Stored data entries
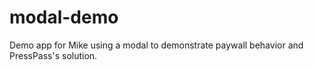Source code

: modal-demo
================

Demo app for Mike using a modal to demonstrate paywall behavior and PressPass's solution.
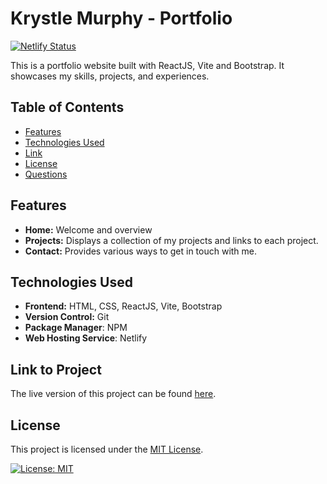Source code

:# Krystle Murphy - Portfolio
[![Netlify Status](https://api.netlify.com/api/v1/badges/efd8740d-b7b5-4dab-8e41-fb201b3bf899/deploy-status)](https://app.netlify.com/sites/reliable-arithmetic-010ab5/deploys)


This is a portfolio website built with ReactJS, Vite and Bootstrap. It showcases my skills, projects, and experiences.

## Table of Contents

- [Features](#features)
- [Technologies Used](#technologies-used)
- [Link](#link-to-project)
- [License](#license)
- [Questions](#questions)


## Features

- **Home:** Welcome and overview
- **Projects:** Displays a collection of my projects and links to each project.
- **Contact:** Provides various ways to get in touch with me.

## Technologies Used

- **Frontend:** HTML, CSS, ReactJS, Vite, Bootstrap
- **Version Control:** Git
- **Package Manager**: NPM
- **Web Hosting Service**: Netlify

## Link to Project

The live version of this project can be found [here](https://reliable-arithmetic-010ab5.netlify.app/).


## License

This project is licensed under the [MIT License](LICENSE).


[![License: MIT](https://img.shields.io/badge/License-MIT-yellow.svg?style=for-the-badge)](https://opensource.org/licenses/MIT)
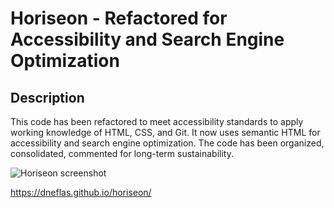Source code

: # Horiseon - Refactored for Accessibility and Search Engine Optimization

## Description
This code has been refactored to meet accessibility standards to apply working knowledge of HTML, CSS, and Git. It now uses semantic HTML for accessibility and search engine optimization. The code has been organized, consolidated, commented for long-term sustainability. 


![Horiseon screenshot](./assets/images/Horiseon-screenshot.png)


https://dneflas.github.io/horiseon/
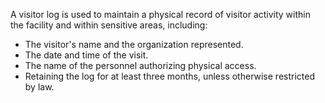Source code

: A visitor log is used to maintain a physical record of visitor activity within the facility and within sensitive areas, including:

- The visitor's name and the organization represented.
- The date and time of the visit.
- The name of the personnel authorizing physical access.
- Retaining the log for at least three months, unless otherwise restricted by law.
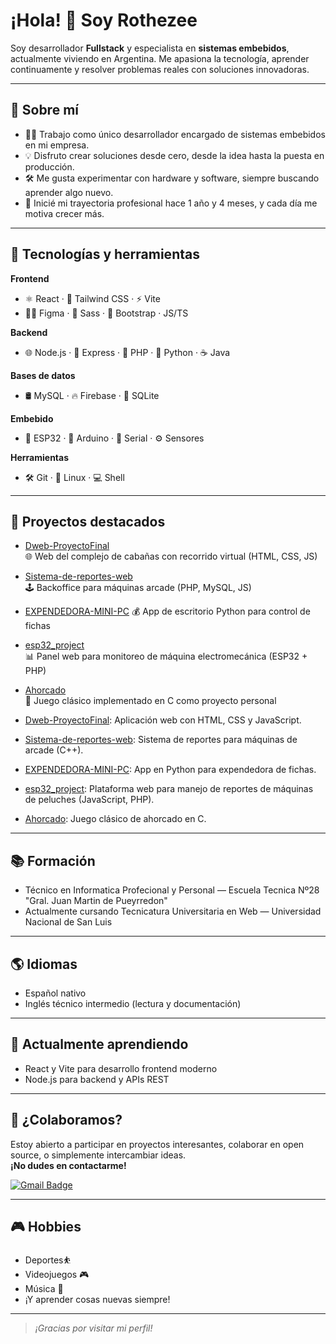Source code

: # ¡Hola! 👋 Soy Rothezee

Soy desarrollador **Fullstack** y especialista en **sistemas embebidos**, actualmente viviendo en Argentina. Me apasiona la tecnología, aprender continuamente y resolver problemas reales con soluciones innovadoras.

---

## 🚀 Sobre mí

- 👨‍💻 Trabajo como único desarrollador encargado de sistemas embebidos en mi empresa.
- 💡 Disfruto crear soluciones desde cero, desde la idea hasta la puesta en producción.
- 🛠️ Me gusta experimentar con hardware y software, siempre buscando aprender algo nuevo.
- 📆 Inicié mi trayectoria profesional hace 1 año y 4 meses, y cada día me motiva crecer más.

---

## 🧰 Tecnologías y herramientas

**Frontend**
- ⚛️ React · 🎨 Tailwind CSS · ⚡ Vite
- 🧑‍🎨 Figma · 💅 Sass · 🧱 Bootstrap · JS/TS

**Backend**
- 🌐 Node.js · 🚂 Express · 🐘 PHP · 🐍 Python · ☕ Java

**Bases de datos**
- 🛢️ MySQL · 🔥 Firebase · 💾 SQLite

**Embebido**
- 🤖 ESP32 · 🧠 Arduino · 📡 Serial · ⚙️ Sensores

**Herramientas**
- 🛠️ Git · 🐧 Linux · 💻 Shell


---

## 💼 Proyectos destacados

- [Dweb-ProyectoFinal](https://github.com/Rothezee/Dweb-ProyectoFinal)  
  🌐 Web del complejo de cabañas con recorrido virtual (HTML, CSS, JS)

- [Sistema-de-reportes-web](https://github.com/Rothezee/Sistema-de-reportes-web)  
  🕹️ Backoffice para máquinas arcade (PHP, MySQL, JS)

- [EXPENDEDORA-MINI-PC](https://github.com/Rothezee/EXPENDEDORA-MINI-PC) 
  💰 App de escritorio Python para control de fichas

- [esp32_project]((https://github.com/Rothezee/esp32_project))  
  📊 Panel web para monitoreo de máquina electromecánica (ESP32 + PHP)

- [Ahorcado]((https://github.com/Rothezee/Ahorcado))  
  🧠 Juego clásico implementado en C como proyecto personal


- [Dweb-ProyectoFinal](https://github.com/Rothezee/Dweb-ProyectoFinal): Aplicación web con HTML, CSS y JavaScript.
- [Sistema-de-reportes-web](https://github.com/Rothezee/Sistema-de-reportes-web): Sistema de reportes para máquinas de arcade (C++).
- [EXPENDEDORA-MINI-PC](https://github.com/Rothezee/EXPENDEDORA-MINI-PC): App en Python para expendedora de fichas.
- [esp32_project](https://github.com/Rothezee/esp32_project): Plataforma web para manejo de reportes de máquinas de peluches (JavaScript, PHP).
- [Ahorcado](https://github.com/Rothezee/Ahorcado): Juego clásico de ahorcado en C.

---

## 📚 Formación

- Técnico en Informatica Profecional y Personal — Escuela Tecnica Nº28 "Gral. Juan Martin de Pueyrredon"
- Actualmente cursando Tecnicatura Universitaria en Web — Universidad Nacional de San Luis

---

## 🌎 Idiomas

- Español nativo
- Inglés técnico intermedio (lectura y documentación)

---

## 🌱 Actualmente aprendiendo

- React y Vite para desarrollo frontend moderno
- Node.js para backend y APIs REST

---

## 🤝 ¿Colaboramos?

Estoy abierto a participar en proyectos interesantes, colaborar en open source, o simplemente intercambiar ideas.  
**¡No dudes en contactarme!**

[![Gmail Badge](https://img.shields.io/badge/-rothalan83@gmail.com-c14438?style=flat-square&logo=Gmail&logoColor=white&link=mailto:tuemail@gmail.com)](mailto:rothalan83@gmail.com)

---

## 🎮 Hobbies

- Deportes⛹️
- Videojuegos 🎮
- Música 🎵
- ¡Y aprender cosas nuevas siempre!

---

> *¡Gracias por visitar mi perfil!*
...
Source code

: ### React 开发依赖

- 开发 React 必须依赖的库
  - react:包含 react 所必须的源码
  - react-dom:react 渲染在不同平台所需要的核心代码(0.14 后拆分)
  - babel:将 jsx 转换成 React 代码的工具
...
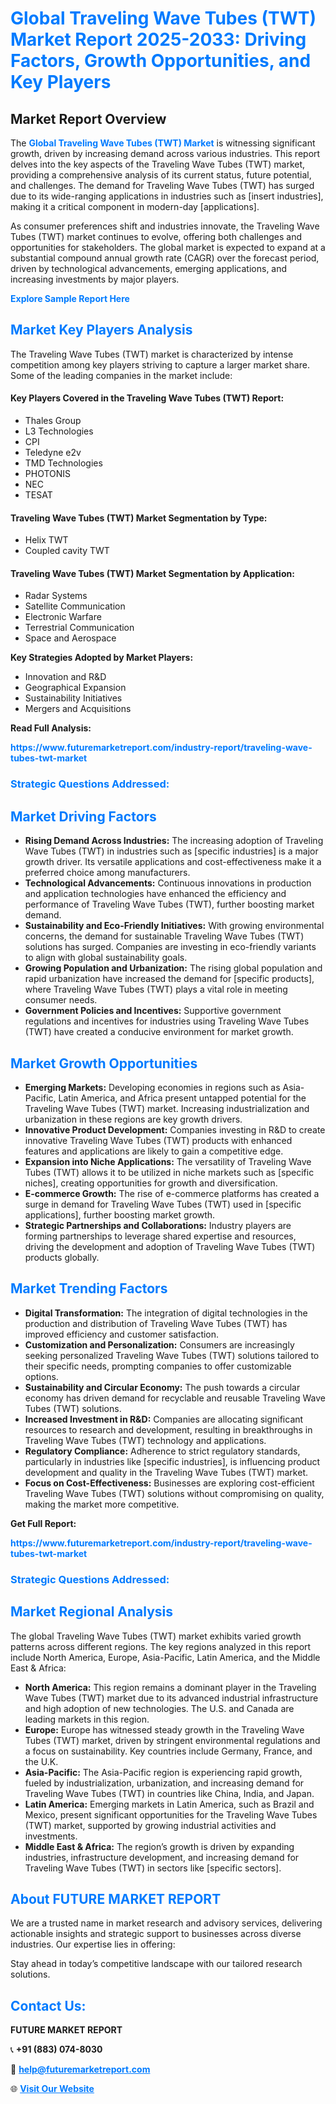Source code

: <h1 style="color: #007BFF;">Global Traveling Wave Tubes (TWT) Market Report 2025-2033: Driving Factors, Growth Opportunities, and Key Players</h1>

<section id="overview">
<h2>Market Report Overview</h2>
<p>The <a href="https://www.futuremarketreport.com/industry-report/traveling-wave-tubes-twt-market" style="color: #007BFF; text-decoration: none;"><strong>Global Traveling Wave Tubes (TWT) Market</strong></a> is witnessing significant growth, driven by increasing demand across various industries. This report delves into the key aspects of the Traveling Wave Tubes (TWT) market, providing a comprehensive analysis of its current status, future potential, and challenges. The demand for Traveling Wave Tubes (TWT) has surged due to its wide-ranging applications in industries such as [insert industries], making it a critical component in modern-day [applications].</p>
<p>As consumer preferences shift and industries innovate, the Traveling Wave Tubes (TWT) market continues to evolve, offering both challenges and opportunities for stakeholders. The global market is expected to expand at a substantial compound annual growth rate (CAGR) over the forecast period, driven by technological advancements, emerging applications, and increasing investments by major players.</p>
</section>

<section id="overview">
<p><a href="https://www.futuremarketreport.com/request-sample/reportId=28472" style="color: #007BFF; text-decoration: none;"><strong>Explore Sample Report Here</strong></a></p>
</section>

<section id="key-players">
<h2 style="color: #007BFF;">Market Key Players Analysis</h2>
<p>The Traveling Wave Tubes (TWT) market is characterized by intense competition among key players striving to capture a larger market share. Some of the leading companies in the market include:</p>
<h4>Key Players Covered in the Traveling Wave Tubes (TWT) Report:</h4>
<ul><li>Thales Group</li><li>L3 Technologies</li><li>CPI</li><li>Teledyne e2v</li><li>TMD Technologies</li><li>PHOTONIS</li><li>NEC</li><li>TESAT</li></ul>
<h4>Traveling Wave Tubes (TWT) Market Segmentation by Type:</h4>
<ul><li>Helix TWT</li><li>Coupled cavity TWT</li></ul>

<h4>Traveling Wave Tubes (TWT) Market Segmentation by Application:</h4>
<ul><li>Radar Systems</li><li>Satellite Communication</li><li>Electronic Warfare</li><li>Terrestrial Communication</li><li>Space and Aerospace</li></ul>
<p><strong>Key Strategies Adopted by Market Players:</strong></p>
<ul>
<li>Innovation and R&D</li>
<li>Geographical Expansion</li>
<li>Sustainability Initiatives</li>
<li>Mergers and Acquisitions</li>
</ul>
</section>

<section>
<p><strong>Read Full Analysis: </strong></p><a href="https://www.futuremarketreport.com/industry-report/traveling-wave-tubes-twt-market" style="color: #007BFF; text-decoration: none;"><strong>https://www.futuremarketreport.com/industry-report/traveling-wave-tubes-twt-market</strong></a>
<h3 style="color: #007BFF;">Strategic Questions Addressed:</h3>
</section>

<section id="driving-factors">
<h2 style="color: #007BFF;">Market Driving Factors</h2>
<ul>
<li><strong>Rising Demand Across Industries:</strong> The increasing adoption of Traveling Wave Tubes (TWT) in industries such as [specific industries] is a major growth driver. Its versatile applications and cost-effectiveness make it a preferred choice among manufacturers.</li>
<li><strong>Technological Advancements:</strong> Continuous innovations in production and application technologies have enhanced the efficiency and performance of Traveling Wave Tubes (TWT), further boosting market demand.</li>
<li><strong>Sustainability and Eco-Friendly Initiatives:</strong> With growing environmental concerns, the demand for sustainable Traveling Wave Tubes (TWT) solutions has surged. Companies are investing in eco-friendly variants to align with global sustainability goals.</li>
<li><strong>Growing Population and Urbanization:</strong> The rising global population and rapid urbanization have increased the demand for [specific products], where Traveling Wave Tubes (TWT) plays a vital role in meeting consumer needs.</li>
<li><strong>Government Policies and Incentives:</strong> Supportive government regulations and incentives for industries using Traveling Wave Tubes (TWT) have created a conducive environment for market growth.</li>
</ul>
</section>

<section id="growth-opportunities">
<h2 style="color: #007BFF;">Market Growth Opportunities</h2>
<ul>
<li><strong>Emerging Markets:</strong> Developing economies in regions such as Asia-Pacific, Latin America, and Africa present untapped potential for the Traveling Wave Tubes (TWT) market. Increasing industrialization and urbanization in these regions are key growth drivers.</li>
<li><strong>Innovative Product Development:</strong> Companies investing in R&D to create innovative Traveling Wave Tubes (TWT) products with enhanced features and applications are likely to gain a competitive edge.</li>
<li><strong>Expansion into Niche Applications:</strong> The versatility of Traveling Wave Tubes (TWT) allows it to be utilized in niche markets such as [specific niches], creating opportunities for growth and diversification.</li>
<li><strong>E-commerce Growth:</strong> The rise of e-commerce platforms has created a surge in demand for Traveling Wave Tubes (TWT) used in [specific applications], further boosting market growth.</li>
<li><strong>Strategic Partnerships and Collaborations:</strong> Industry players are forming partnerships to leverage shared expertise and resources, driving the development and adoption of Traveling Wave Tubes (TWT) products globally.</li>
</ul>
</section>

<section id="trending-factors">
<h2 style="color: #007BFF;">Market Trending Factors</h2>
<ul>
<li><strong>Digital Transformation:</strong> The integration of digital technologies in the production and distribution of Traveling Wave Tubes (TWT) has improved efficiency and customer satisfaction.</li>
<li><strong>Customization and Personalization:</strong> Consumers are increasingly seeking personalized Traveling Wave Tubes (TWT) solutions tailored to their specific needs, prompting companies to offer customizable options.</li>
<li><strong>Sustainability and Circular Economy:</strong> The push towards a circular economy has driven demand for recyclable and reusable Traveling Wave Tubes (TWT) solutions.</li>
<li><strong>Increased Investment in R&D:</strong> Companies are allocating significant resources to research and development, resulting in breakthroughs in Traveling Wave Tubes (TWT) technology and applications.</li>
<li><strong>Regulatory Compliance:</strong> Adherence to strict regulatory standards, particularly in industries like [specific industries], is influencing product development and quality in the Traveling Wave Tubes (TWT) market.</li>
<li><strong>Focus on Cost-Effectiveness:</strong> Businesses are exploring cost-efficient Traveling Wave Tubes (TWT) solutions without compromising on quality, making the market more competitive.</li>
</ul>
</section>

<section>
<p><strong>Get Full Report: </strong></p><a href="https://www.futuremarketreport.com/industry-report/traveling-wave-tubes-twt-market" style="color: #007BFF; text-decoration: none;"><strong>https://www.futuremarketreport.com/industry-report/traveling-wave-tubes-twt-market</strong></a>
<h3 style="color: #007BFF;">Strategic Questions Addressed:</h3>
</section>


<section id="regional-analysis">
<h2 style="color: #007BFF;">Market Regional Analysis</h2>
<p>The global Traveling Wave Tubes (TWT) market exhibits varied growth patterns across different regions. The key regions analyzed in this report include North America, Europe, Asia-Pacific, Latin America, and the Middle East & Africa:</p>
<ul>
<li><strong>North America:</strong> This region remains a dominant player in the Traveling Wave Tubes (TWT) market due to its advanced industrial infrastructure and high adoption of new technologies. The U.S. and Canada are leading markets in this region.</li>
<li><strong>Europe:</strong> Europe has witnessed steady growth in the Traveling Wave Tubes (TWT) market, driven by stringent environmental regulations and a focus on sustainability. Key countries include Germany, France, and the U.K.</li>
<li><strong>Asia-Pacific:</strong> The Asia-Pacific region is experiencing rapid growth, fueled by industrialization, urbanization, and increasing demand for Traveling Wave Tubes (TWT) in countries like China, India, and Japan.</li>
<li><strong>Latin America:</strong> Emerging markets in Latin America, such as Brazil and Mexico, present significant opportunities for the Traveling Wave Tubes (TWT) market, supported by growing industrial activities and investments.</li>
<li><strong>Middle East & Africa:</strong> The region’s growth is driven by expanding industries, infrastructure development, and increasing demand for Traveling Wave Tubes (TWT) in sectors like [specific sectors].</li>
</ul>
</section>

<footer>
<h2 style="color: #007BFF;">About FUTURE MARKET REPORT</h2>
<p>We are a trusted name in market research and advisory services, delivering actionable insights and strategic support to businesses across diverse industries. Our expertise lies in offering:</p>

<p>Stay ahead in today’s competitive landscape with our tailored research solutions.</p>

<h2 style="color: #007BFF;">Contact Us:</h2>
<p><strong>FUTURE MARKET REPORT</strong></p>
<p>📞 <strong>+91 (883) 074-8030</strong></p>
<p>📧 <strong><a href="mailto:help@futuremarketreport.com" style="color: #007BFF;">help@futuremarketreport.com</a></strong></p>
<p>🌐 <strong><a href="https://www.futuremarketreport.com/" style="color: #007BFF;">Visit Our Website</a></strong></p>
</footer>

## [WHAT YOU SHOULD DO]
Go to the line with "- React y Vite" in the entries above and repeat every line from there through the line with "visitar mi perfil!*", exactly and with no other text.

## [TASK ANSWER]
- React y Vite para desarrollo frontend moderno
- Node.js para backend y APIs REST

---

## 🤝 ¿Colaboramos?

Estoy abierto a participar en proyectos interesantes, colaborar en open source, o simplemente intercambiar ideas.  
**¡No dudes en contactarme!**

[![Gmail Badge](https://img.shields.io/badge/-rothalan83@gmail.com-c14438?style=flat-square&logo=Gmail&logoColor=white&link=mailto:tuemail@gmail.com)](mailto:rothalan83@gmail.com)

---

## 🎮 Hobbies

- Deportes⛹️
- Videojuegos 🎮
- Música 🎵
- ¡Y aprender cosas nuevas siempre!

---

> *¡Gracias por visitar mi perfil!*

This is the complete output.